Data items:
+++

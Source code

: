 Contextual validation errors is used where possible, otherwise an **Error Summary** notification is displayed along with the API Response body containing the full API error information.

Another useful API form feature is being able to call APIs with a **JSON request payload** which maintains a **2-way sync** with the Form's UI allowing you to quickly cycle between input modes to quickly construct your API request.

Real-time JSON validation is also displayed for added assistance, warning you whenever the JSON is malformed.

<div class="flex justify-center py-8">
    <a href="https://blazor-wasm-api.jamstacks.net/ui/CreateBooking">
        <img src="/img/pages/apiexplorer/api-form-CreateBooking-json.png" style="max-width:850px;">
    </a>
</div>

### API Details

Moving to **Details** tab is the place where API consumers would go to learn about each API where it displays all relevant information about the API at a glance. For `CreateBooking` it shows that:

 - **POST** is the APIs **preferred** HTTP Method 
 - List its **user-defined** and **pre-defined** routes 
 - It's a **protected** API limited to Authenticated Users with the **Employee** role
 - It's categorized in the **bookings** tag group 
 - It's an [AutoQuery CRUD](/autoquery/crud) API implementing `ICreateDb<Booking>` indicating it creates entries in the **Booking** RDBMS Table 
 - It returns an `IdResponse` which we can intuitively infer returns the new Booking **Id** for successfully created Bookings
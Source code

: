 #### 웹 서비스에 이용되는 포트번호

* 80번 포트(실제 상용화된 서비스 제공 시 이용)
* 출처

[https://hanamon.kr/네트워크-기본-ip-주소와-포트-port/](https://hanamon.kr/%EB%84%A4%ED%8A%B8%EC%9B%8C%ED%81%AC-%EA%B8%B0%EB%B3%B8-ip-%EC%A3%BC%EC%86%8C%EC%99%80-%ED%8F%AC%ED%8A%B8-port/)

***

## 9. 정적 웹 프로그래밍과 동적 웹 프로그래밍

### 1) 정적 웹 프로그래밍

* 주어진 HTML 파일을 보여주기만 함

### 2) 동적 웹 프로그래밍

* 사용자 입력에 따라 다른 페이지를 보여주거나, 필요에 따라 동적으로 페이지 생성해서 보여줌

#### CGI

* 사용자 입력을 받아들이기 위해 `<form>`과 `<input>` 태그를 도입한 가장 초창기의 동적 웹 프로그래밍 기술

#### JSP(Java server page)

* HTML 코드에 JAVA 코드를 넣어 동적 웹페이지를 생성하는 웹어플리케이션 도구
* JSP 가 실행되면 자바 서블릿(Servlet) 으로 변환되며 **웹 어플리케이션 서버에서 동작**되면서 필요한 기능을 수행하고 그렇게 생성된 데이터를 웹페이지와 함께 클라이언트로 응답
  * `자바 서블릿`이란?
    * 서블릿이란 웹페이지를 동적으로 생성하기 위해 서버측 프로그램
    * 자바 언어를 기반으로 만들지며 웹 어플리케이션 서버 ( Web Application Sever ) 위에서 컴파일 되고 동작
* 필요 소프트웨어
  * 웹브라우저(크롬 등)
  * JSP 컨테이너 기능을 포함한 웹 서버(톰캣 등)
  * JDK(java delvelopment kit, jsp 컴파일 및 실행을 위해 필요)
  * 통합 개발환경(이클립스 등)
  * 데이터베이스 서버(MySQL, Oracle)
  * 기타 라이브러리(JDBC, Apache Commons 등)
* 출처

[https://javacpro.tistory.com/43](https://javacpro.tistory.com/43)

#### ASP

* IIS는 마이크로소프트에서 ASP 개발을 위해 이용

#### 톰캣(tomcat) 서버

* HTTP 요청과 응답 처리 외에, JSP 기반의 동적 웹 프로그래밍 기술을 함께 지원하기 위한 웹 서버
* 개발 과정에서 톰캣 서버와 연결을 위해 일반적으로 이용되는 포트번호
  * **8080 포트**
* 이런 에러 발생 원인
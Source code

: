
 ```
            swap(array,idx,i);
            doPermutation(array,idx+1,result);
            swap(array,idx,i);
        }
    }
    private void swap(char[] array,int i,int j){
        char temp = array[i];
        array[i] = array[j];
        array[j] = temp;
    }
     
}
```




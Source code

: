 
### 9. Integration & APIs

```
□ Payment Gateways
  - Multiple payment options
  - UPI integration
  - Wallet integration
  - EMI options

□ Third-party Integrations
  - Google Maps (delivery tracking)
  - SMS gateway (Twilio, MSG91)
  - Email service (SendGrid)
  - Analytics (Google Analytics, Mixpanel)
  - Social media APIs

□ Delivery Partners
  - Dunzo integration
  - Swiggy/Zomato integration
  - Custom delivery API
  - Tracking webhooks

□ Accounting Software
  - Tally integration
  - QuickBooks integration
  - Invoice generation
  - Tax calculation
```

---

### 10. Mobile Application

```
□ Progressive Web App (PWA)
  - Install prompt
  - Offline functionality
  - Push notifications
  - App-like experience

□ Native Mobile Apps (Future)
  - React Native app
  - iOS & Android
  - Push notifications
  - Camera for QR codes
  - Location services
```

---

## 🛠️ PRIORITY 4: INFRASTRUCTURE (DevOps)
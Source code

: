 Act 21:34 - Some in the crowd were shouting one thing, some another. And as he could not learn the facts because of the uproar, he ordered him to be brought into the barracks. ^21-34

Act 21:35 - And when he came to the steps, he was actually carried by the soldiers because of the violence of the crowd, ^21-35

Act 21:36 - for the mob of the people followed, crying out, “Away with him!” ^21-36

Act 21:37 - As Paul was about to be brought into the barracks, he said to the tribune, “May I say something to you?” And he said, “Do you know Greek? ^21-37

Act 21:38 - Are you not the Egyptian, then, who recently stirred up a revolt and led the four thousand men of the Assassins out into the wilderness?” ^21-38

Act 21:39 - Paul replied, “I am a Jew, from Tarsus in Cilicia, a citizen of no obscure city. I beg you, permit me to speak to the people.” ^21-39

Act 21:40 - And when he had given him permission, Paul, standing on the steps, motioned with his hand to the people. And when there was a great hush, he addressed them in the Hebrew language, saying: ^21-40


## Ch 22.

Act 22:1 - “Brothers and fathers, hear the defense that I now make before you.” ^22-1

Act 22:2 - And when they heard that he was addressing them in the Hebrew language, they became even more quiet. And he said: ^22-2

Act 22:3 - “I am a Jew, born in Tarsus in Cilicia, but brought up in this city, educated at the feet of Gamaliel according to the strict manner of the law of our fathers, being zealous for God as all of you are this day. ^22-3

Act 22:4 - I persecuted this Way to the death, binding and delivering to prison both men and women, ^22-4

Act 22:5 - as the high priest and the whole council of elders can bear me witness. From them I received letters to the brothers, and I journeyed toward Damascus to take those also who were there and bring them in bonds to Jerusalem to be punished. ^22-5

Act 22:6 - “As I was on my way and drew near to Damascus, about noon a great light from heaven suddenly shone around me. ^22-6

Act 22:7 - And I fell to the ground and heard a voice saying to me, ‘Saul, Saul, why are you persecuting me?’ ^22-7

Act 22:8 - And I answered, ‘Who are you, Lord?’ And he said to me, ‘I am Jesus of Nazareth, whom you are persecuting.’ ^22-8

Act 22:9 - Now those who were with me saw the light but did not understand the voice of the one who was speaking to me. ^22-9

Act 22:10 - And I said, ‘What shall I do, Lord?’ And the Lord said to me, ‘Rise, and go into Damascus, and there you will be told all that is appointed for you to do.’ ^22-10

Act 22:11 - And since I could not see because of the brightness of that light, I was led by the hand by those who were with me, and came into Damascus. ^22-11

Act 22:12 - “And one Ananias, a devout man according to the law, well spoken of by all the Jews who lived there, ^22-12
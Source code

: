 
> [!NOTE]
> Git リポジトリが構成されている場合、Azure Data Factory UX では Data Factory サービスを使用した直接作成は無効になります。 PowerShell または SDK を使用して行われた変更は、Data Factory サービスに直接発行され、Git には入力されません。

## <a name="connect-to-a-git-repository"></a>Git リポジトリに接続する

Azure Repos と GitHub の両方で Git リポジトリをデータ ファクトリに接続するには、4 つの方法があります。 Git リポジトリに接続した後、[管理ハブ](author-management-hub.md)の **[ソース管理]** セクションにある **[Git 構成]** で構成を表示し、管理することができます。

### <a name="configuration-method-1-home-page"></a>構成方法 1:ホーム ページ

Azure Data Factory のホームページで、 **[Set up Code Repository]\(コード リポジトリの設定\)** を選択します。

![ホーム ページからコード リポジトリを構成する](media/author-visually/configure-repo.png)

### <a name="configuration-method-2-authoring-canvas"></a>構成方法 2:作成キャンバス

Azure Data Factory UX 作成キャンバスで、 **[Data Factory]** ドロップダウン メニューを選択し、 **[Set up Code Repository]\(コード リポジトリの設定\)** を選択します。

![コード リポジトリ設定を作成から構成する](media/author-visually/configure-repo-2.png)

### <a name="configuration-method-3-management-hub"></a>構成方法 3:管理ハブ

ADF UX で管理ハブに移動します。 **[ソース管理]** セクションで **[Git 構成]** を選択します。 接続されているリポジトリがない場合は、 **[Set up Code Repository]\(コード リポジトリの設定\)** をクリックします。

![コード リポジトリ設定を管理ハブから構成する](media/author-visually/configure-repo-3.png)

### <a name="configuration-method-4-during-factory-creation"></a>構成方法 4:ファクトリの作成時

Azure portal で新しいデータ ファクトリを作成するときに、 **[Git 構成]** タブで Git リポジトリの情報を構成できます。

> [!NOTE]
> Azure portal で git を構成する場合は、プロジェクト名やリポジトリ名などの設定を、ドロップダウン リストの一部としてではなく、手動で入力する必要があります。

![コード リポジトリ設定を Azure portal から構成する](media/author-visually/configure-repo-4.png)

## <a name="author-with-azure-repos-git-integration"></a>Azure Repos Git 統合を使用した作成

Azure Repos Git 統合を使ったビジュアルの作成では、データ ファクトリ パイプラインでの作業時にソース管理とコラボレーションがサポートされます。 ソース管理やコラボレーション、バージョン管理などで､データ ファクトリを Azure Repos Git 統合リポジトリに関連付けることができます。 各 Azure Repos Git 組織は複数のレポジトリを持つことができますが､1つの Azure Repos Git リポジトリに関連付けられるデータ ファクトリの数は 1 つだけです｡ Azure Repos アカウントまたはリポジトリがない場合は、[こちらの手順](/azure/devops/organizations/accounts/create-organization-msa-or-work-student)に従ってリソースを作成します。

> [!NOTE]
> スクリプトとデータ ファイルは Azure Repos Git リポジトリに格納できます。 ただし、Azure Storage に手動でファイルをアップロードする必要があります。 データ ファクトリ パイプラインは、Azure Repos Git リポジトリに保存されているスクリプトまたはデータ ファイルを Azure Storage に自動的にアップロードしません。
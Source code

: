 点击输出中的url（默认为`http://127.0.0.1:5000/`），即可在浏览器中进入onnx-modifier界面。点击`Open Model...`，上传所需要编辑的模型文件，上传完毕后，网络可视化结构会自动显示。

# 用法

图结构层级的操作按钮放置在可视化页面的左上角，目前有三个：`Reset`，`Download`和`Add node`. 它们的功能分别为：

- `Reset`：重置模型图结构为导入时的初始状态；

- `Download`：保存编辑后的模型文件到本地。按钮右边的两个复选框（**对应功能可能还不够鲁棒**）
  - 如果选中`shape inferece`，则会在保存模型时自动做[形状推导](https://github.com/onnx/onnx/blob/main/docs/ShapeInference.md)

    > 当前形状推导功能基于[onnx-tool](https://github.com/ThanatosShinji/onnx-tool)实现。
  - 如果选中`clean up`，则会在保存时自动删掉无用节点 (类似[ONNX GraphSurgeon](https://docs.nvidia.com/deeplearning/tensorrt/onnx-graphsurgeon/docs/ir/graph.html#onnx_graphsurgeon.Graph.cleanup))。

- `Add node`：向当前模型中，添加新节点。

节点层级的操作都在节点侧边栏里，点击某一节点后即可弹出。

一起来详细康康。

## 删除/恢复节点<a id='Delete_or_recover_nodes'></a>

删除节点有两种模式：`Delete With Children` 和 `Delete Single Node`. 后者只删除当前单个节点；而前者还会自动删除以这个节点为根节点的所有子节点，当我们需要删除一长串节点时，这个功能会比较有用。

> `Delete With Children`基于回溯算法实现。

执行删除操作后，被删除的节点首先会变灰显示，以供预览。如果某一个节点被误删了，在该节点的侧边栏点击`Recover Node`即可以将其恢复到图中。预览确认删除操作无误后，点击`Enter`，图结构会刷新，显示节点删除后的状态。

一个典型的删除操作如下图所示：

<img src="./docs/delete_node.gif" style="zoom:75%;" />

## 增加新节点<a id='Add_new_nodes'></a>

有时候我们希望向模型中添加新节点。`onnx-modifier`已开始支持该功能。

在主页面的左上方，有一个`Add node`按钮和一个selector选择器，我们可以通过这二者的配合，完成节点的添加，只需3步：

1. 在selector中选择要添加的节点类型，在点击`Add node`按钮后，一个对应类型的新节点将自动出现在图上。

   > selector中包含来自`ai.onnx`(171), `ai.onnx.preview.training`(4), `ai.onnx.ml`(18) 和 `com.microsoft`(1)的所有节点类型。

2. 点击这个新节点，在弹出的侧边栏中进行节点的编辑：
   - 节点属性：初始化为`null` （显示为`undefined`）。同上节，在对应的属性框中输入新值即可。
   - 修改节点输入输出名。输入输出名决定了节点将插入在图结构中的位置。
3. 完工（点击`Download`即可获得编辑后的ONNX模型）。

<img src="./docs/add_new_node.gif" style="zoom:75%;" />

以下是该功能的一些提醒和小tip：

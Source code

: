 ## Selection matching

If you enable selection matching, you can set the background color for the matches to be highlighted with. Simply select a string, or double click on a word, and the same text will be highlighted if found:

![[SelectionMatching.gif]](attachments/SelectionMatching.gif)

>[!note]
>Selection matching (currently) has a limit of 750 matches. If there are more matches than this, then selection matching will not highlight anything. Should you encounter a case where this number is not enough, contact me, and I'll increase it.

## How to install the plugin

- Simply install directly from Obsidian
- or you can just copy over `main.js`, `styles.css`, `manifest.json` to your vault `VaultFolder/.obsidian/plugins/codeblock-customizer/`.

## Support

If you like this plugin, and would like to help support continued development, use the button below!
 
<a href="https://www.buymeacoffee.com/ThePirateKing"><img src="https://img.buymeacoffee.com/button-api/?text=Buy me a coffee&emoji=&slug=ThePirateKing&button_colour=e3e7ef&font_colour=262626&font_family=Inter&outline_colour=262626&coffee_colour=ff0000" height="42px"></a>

+++

- DIRECTIONS FOR THIS TASK -
Set down exactly the lines from the start of the records to the line with "### API Details". Include that line, and add nothing more.

- REPLY -
Source code

: Contextual validation errors is used where possible, otherwise an **Error Summary** notification is displayed along with the API Response body containing the full API error information.

Another useful API form feature is being able to call APIs with a **JSON request payload** which maintains a **2-way sync** with the Form's UI allowing you to quickly cycle between input modes to quickly construct your API request.

Real-time JSON validation is also displayed for added assistance, warning you whenever the JSON is malformed.

<div class="flex justify-center py-8">
    <a href="https://blazor-wasm-api.jamstacks.net/ui/CreateBooking">
        <img src="/img/pages/apiexplorer/api-form-CreateBooking-json.png" style="max-width:850px;">
    </a>
</div>

### API Details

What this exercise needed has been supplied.